» **Input data**:
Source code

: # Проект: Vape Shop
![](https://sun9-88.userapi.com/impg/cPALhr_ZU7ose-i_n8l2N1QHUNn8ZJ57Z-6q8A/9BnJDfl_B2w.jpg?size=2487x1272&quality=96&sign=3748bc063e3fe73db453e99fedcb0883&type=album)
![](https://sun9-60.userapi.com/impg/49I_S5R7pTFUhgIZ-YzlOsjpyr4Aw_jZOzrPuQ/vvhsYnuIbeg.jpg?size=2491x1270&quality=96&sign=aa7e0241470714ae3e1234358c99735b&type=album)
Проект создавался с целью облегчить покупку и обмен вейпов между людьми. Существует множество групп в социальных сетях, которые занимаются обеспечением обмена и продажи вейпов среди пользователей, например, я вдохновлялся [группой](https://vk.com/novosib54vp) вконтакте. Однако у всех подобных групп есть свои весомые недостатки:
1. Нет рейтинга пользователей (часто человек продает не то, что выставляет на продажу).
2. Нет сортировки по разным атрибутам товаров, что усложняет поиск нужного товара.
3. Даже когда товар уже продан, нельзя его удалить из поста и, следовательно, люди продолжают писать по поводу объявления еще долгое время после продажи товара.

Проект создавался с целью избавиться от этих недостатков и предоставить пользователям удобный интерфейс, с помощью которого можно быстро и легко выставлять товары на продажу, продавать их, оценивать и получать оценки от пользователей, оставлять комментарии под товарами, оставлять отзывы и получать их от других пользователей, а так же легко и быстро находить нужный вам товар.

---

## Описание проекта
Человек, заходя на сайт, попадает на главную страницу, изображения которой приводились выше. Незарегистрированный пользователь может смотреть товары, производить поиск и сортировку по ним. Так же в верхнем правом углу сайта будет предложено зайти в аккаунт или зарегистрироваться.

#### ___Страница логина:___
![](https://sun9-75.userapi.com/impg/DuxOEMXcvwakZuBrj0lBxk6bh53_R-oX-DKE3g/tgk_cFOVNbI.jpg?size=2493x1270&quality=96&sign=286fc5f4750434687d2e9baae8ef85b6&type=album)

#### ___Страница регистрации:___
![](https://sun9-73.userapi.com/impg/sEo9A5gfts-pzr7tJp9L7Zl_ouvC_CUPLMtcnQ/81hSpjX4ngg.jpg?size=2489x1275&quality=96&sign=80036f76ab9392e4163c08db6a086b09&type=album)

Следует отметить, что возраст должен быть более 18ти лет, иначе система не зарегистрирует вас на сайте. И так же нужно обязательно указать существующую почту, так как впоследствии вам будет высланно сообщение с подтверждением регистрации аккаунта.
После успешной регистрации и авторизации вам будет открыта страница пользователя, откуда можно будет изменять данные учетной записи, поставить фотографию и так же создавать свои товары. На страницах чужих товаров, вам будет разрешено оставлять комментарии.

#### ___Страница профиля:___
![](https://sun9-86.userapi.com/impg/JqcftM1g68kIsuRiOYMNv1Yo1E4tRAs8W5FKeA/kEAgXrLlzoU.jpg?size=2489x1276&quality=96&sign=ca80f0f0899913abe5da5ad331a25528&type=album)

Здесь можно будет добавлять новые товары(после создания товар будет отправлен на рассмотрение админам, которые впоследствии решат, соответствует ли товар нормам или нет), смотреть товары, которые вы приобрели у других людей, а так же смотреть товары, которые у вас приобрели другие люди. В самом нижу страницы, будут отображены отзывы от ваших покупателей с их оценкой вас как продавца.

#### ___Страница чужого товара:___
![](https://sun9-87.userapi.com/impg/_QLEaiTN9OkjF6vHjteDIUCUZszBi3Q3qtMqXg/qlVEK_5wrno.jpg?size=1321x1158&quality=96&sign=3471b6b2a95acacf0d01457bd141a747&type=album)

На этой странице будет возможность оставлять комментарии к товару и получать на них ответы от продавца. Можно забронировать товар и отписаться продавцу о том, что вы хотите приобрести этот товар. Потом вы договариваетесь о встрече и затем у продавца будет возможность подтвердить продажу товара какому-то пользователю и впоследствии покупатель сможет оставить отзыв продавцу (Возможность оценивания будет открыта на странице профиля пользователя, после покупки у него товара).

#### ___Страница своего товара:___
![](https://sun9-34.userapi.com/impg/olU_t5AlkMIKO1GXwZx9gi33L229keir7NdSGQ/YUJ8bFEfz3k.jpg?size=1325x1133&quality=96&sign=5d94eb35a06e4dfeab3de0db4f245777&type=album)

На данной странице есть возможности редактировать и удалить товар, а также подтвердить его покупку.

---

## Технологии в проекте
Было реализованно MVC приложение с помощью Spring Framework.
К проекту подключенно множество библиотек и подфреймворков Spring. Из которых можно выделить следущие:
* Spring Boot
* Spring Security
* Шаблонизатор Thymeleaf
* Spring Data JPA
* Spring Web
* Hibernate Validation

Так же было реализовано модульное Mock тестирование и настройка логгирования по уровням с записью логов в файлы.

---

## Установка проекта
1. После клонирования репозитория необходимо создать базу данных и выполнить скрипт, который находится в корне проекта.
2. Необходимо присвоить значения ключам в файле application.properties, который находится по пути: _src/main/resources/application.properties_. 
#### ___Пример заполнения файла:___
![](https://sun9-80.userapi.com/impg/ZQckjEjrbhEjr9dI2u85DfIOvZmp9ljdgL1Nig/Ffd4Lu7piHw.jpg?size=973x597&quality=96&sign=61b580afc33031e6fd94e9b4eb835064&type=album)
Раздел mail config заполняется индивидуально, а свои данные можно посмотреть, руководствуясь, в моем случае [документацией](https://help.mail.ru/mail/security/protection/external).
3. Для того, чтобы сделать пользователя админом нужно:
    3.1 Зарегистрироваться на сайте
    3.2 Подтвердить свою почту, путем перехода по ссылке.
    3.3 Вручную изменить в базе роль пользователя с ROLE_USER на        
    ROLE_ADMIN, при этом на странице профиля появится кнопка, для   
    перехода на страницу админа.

» **Exercise aim**:
Lines above that have "Spring": copy each of them.

» **Task output**:
Было реализованно MVC приложение с помощью Spring Framework.
К проекту подключенно множество библиотек и подфреймворков Spring. Из которых можно выделить следущие:
* Spring Boot
* Spring Security
* Spring Data JPA
* Spring Web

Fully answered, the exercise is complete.